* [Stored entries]
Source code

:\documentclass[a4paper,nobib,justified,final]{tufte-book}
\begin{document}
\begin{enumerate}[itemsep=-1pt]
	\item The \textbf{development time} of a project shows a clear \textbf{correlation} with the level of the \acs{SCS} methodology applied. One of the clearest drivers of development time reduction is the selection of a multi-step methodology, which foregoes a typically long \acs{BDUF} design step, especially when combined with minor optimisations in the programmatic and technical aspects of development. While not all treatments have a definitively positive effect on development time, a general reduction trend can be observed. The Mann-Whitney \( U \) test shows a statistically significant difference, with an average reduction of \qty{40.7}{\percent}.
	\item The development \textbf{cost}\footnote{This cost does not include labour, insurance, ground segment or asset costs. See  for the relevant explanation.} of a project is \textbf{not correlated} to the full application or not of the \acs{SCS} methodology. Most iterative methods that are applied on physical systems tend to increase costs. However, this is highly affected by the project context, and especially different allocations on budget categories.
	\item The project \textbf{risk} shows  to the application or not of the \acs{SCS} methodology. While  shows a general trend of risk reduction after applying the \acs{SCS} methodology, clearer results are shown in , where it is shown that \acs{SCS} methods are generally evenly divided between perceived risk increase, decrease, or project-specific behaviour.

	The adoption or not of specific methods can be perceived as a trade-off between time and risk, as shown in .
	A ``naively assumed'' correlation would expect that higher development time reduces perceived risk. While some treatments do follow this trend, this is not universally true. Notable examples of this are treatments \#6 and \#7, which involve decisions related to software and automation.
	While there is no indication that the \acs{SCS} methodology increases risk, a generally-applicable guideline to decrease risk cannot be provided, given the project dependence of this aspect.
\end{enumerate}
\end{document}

* [WHAT YOU HAVE TO DO] A word-for-word restatement of every record above is expected.

* [WRITTEN RESPONSE]
Source code

:\documentclass[a4paper,nobib,justified,final]{tufte-book}
\begin{document}
\begin{enumerate}[itemsep=-1pt]
	\item The \textbf{development time} of a project shows a clear \textbf{correlation} with the level of the \acs{SCS} methodology applied. One of the clearest drivers of development time reduction is the selection of a multi-step methodology, which foregoes a typically long \acs{BDUF} design step, especially when combined with minor optimisations in the programmatic and technical aspects of development. While not all treatments have a definitively positive effect on development time, a general reduction trend can be observed. The Mann-Whitney \( U \) test shows a statistically significant difference, with an average reduction of \qty{40.7}{\percent}.
	\item The development \textbf{cost}\footnote{This cost does not include labour, insurance, ground segment or asset costs. See  for the relevant explanation.} of a project is \textbf{not correlated} to the full application or not of the \acs{SCS} methodology. Most iterative methods that are applied on physical systems tend to increase costs. However, this is highly affected by the project context, and especially different allocations on budget categories.
	\item The project \textbf{risk} shows  to the application or not of the \acs{SCS} methodology. While  shows a general trend of risk reduction after applying the \acs{SCS} methodology, clearer results are shown in , where it is shown that \acs{SCS} methods are generally evenly divided between perceived risk increase, decrease, or project-specific behaviour.

	The adoption or not of specific methods can be perceived as a trade-off between time and risk, as shown in .
	A ``naively assumed'' correlation would expect that higher development time reduces perceived risk. While some treatments do follow this trend, this is not universally true. Notable examples of this are treatments \#6 and \#7, which involve decisions related to software and automation.
	While there is no indication that the \acs{SCS} methodology increases risk, a generally-applicable guideline to decrease risk cannot be provided, given the project dependence of this aspect.
\end{enumerate}
\end{document}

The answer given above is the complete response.